*Dataset*
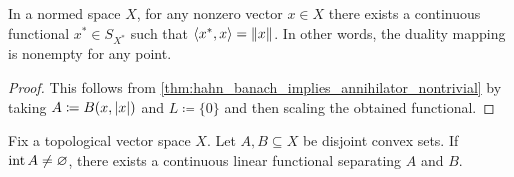 \begin{corollary}\label{thm:hahn_banach_implies_duality_mapping_nonempty}\cite[25]{Йоффе1974}
  In a normed space \( X \), for any nonzero vector \( x \in X \) there exists a continuous functional \( x^* \in S_{X^*} \) such that \( \left\langle x^*, x \right\rangle = \left\Vert x \right\Vert \). In other words, the duality mapping is nonempty for any point.
\end{corollary}
\begin{proof}
  This follows from \cref{thm:hahn_banach_implies_annihilator_nontrivial} by taking \( A \coloneqq B(x, \left\vert x \right\vert) \) and \( L \coloneqq \{ 0 \} \) and then scaling the obtained functional.
\end{proof}

\begin{theorem}\label{thm:hahn_banach_hyperplane_separation}\cite[25]{Йоффе1974}
  Fix a topological vector space \( X \). Let \( A, B \subseteq X \) be disjoint convex sets. If \( \operatorname{int}{A} \neq \varnothing \), there exists a continuous linear functional separating \( A \) and \( B \).
\end{theorem}
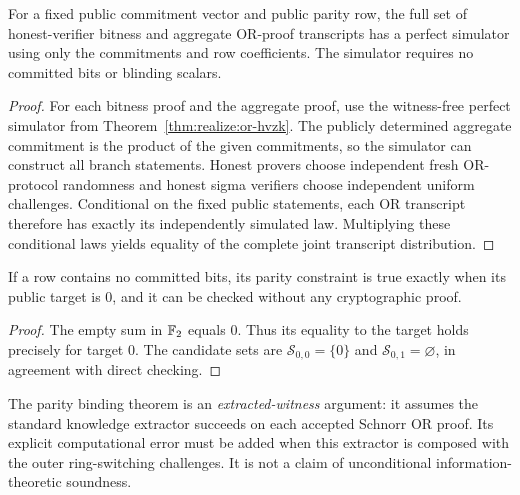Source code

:\begin{theorem}\label{thm:realize:parity-hvzk}
For a fixed public commitment vector and
public parity row, the full set of
honest-verifier bitness and aggregate
OR-proof transcripts has a
perfect simulator using only the
commitments and row coefficients.
The simulator requires no committed bits
or blinding scalars.
\end{theorem}
\begin{proof}
For each bitness proof and the aggregate
proof, use the witness-free perfect simulator
from Theorem~\ref{thm:realize:or-hvzk}.
The publicly determined aggregate
commitment is the product of the
given commitments, so the simulator can
construct all branch statements.
Honest provers choose independent
fresh OR-protocol randomness and
honest sigma verifiers choose independent
uniform challenges. Conditional on the
fixed public statements, each OR transcript
therefore has exactly its independently
simulated law. Multiplying these conditional
laws yields equality of the complete
joint transcript distribution.
\end{proof}

\begin{corollary}\label{cor:realize:empty-row}
If a row contains no committed bits,
its parity constraint is true exactly when
its public target is $0$, and it can be checked
without any cryptographic proof.
\end{corollary}
\begin{proof}
The empty sum in $\F_2$ equals $0$.
Thus its equality to the target holds
precisely for target $0$.
The candidate sets are
$\mathcal S_{0,0}=\{0\}$ and
$\mathcal S_{0,1}=\varnothing$,
in agreement with direct checking.
\end{proof}

\begin{remark}
The parity binding theorem is an
\emph{extracted-witness} argument:
it assumes the standard knowledge
extractor succeeds on each accepted
Schnorr OR proof. Its explicit
computational error must be added
when this extractor is composed with
the outer ring-switching challenges.
It is not a claim of unconditional
information-theoretic soundness.
\end{remark}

*Instructions for the task*
Which lines above hold the string "exactly"? Please copy all of them.

*Output for this task*
therefore has exactly its independently
its parity constraint is true exactly when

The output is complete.